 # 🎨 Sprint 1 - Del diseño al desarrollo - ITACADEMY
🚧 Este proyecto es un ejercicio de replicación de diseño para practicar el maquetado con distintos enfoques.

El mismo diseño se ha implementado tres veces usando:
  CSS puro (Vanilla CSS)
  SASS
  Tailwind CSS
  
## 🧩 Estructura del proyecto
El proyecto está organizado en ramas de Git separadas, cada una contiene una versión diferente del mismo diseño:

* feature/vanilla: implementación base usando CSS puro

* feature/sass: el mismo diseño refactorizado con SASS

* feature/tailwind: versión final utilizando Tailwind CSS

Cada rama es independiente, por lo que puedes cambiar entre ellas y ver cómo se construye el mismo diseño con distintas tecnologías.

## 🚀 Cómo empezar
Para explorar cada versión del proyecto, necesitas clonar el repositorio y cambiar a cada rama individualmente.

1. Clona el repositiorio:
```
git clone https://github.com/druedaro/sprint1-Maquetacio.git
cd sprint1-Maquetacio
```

§ EXERCISE DETAILS
All the entries above must be repeated exactly as they were given.

§ SOLUTION FOR THIS PROBLEM
 # 🎨 Sprint 1 - Del diseño al desarrollo - ITACADEMY
🚧 Este proyecto es un ejercicio de replicación de diseño para practicar el maquetado con distintos enfoques.

El mismo diseño se ha implementado tres veces usando:
  CSS puro (Vanilla CSS)
  SASS
  Tailwind CSS
  
## 🧩 Estructura del proyecto
El proyecto está organizado en ramas de Git separadas, cada una contiene una versión diferente del mismo diseño:

* feature/vanilla: implementación base usando CSS puro

* feature/sass: el mismo diseño refactorizado con SASS

* feature/tailwind: versión final utilizando Tailwind CSS

Cada rama es independiente, por lo que puedes cambiar entre ellas y ver cómo se construye el mismo diseño con distintas tecnologías.

## 🚀 Cómo empezar
Para explorar cada versión del proyecto, necesitas clonar el repositorio y cambiar a cada rama individualmente.

1. Clona el repositiorio:
```
git clone https://github.com/druedaro/sprint1-Maquetacio.git
cd sprint1-Maquetacio
```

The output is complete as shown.